Segment Start: DATA PROVIDED

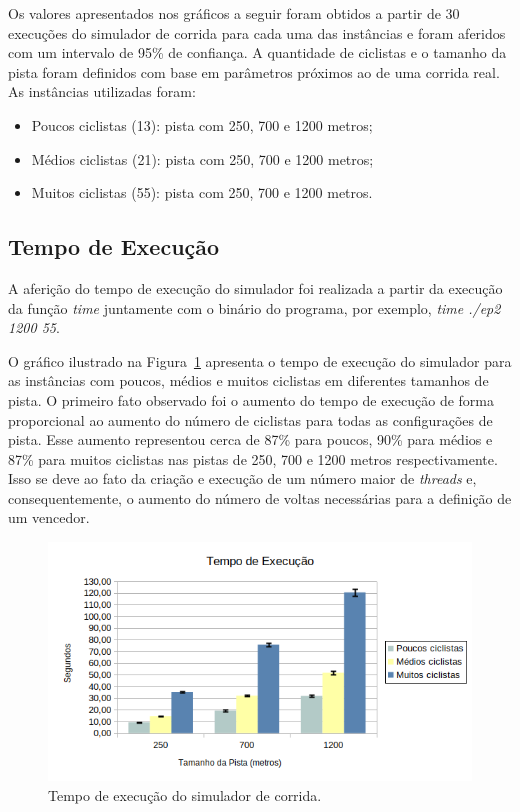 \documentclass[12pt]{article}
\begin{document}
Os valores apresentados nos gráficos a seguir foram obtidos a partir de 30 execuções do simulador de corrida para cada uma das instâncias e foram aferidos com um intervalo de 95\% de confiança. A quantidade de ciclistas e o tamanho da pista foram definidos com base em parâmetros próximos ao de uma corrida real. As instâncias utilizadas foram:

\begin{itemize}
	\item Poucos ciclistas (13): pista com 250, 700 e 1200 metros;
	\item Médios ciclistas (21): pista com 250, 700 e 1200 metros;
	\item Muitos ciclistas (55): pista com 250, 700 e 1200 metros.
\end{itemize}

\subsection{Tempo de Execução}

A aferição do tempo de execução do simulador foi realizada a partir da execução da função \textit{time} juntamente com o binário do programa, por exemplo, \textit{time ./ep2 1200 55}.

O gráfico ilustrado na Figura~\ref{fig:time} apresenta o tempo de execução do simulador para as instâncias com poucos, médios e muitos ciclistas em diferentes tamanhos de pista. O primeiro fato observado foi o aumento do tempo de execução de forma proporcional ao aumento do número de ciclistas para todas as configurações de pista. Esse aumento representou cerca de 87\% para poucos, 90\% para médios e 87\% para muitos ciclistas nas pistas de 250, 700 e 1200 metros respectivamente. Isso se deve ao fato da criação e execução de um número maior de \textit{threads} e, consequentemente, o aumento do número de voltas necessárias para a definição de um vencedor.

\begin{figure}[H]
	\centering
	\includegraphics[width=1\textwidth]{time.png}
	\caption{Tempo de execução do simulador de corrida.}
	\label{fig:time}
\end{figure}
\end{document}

Segment End: DATA PROVIDED

| TASK TO COMPLETE |
Scan the listing for the string "corrida" and copy every line that carries it.

| THE ANSWER |
Os valores apresentados nos gráficos a seguir foram obtidos a partir de 30 execuções do simulador de corrida para cada uma das instâncias e foram aferidos com um intervalo de 95\% de confiança. A quantidade de ciclistas e o tamanho da pista foram definidos com base em parâmetros próximos ao de uma corrida real. As instâncias utilizadas foram:
	\caption{Tempo de execução do simulador de corrida.}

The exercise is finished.